Carlyle sets 2050 net-zero goal

2 min read
Americas
Timothy Sifert

The Carlyle Group has committed to achieve net-zero greenhouse gas emissions by 2050 or sooner across all its investments, one of the first major global private equity firms to set short and long-term climate goals on its portfolios.

The US-based firm has set two near-term targets for its majority-owned corporate private equity, power and energy portfolio companies that include aligning 75% of their direct Scope 1 and 2 emissions with the Paris Agreement on climate change by 2025.

The Paris Agreement aims to limit global warming to well below 2 degrees Celsius compared to pre-industrial levels.

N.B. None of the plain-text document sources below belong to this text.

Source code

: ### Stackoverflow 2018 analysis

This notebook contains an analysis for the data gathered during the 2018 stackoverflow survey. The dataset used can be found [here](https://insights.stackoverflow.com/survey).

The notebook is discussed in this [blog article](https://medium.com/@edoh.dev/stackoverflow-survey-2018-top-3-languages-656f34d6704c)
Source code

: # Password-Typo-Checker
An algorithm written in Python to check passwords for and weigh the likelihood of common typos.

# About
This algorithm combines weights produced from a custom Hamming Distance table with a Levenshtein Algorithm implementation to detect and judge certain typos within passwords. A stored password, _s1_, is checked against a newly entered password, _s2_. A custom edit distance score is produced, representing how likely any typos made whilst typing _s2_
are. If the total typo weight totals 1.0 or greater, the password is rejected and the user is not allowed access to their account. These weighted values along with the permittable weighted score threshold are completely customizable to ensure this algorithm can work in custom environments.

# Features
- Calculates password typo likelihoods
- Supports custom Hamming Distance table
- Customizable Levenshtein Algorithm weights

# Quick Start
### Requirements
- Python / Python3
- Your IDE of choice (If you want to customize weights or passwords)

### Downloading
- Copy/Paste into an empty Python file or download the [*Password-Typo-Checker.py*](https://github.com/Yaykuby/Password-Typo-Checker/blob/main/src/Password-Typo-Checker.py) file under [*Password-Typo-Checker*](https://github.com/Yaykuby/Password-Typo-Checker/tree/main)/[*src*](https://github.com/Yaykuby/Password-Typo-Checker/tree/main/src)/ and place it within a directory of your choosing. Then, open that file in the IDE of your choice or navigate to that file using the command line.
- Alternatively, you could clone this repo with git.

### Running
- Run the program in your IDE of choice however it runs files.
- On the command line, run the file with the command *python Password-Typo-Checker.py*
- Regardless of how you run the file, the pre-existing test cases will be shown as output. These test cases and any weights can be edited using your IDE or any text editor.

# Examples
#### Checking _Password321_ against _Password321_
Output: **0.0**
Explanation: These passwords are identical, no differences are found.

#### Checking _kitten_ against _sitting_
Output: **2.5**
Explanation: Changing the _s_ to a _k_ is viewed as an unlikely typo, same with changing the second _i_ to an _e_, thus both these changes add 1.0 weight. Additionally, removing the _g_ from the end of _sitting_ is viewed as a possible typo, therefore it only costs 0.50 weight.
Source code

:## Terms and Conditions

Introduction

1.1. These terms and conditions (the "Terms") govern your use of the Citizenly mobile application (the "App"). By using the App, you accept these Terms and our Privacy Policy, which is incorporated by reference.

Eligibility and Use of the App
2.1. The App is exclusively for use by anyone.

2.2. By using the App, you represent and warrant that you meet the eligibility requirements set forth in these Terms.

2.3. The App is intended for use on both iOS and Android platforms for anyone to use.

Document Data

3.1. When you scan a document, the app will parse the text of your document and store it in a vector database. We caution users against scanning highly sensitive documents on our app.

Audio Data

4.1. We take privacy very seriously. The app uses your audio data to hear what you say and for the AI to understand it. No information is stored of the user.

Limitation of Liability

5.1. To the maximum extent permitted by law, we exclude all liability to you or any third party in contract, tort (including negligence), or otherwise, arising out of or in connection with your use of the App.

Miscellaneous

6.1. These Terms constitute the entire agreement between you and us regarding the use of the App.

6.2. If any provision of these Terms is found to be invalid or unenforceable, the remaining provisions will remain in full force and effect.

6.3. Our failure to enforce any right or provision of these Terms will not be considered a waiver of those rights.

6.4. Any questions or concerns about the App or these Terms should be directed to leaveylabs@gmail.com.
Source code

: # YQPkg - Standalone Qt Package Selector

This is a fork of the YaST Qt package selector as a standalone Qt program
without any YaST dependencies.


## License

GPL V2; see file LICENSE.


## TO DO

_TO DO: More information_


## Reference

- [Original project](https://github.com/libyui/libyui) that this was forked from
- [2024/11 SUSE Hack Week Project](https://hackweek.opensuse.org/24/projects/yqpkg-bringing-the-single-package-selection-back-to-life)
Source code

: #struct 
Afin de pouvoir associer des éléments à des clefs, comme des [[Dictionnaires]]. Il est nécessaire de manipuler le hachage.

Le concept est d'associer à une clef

After 2025, Carlyle is aiming to have all new majority-owned portfolio companies set climate goals aligned with the agreement within two years of ownership. The firm currently partners with more than 260 portfolio companies globally.

Carlyle has helped to spearhead broad efforts to improve data disclosure in private equity. It was among the firms that in September created the ESG Data Convergence Project, which aims to streamline the private equity industry’s historically fragmented approach to collecting and reporting ESG data.

Last month, the project announced a commitment of more than 100 general and limited partners, representing US$8.7trn of assets under management.

Carlyle has also demonstrated progress on encouraging its portfolio companies to track Scope 1 and 2 carbon emissions. The firm's new targets do not refer to indirect Scope 3 emissions, however, which typically account for the bulk of financial institutions' financed emissions.

“The firm has completed its second year of bottom-up carbon footprinting of Scope 1 and 2 emissions for its majority-owned portfolio companies in the recent vintages of its flagship buyout funds,” Carlyle said.

The proportion of majority-owned portfolio companies in its most recently invested US buyout fund that track carbon footprints has increased from 22% to 100% in two years, it said.